TBMM Genel Kurulunda söz alan Ak Parti Grup Başkanvekili Çanakkale Milletvekili Bülent Turan da bir konuşma gerçekleştirdi. Tezkerenin Türkiye’nin geleceği için bir umut olduğunu kaydeden Turan şöyle konuştu; “Bu tezkere, evlatlarımızın ileride bedel ödememesi için bir adımdır. Bu tezkere, Türkiye'nin Türkiye'den daha büyük bir ruhu olduğunun tescilidir. Bu tezkere, savaş değil, barış tezkeresidir. Bundan birkaç sene önce Kilis'e, Antep'e düşen bombaların özellikle Zeytin Dalı Harekâtı'ndan, Fırat Kalkanı Harekâtı'ndan sonra nasıl kesildiğini, nasıl güvenli bir hayata başladığımızı herkes gördü. Dolayısıyla bir daha söylüyoruz, bu adımı atarken Suriye'nin toprak bütünlüğünü kollamak kaydıyla ülkemizin güvenliği için, geleceğimizin, evlatlarımızın rahatı için bunu yaptığımızı ifade etmek isterim.

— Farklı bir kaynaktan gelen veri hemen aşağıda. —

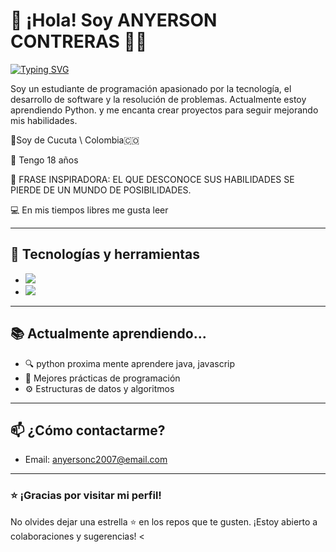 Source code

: 
# 👋 ¡Hola! Soy ANYERSON CONTRERAS 👨‍💻
<a href="https://git.io/typing-svg"><img src="https://readme-typing-svg.herokuapp.com?font=Source+Code+Pro&duration=3000&pause=1000&color=38F79C&width=435&lines=ANYERSON+CONTRERAS%F0%9F%92%8E%E2%80%8B;ESTUDIANTE+T%C3%89CNICO%E2%80%8B%E2%80%8B%F0%9F%93%9A%E2%80%8B;EN+PROGRAMACI%C3%93N+DE+SOFTWARE%F0%9F%91%A8%F0%9F%8F%BB%E2%80%8D%F0%9F%92%BB%E2%80%8B;FAN%C3%81TICO+AL+CONOCIMIENTO%F0%9F%8E%AE%E2%80%8B%F0%9F%8E%AE%E2%80%8B" alt="Typing SVG" /></a>


Soy un estudiante de programación apasionado por la tecnología, el desarrollo de software y la resolución de problemas. Actualmente estoy aprendiendo Python. y me encanta crear proyectos para seguir mejorando mis habilidades.

📍Soy de Cucuta \ Colombia🇨🇴 

👤 Tengo 18 años 

🚀 FRASE INSPIRADORA: EL QUE DESCONOCE SUS HABILIDADES SE PIERDE DE UN MUNDO DE POSIBILIDADES.

💻 En mis tiempos libres me gusta leer



---

## 🚀 Tecnologías y herramientas

-  <img src="https://img.shields.io/badge/-Python-3776AB?style=for-the-badge&logo=python&logoColor=white"/>

- <img src="https://img.shields.io/badge/-Git-F05032?style=for-the-badge&logo=git&logoColor=white"/> 
---

## 📚 Actualmente aprendiendo...

- 🔍 python proxima mente aprendere java, javascrip
- 📖 Mejores prácticas de programación
- ⚙️ Estructuras de datos y algoritmos

---

## 📫 ¿Cómo contactarme?

- Email: anyersonc2007@email.com

---

### ⭐ ¡Gracias por visitar mi perfil!
No olvides dejar una estrella ⭐ en los repos que te gusten. ¡Estoy abierto a colaboraciones y sugerencias!
<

Ancak bu tezkereyi belediyeden şehit yakınını atmayı görev bilenlerin anlamasını beklemiyoruz. Bu tezkereyi, Türk bayrağını tüm kimlik kartlarından çıkararak bir iş yaptığını zannedenlerin anlamasını asla beklemiyoruz. Bu tezkereyi Kandil'in vesayetinden kurtulamamış zavallıların anlamasını asla beklemiyoruz. Bu tezkere, Türk milletvekillerinin, Türk milletinin seçtiği vekillerinin gurur duyacağı tezkere. Türkiye'nin vekili gibi değil de PYD vekili gibi konuşanların bu tezkereyi anlamasını asla beklemiyoruz. Kandil'i kıble bilenlerin burada söylemiş olduğu, sözüm ona büyük laflara hepimizin karnı tok, aslında cevap bile hak etmiyorlar. Bu tezkereye destek olmak millî bir görevdir. Askerimizin, polisimizin yanında olmayı bir görev bildik. Bir parti hariç, tüm partiler bu gururla beraber bu tezkereye evet dediler. Hele ki konuşmanın bir bölümünde ‘Türkiye IŞİD'e destek oldu’ demek tam bir PKK söylemidir. Tüm dünya bilir ki IŞİD'le ilgili en çok mücadele veren ekip, parti, devlet, Hükûmet, Ak Parti'dir. Tüm dünya ‘Durun, yapamazsınız’ derken, ‘Egemenlik kayıtsız şartsız milletindir’ diyerek Fırat Kalkanı'nı yapan bu ekiptir. O yüzden bizi IŞİD'e destekle itham etmek en büyük PKK söylemine destek olmak demektir.”